=== TASK INPUTS ===
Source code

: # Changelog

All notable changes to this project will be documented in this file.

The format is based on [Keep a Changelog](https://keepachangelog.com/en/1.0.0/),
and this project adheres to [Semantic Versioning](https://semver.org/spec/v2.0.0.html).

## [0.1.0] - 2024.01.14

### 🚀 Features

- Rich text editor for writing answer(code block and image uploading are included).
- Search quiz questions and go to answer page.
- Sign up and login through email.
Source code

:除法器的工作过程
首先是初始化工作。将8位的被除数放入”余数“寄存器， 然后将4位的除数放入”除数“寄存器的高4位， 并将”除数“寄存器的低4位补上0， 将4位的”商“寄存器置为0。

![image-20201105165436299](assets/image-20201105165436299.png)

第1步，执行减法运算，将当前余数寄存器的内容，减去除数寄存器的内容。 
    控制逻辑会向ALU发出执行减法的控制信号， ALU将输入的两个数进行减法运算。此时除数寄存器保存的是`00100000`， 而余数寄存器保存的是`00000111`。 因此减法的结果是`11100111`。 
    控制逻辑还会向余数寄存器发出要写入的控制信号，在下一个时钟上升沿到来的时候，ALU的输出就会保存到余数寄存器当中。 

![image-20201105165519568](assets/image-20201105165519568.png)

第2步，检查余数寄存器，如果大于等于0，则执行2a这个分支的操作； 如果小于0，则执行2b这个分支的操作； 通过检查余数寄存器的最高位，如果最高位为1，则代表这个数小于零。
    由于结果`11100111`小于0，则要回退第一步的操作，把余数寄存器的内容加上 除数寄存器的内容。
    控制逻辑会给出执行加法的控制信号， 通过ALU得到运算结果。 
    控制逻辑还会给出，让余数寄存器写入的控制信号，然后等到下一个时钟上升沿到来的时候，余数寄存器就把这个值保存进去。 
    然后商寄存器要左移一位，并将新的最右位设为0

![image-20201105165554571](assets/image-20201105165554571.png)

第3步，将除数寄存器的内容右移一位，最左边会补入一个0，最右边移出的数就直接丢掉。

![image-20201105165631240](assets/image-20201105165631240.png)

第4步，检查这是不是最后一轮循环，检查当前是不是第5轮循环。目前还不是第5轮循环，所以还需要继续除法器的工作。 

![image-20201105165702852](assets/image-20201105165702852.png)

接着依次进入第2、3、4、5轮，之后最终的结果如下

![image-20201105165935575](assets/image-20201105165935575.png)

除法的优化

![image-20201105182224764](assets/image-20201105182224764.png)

=== EXERCISE AIM ===
For the material above, the answer must be only the number of lines holding the word "this".

=== RESPONSE TO THE TASK ===
2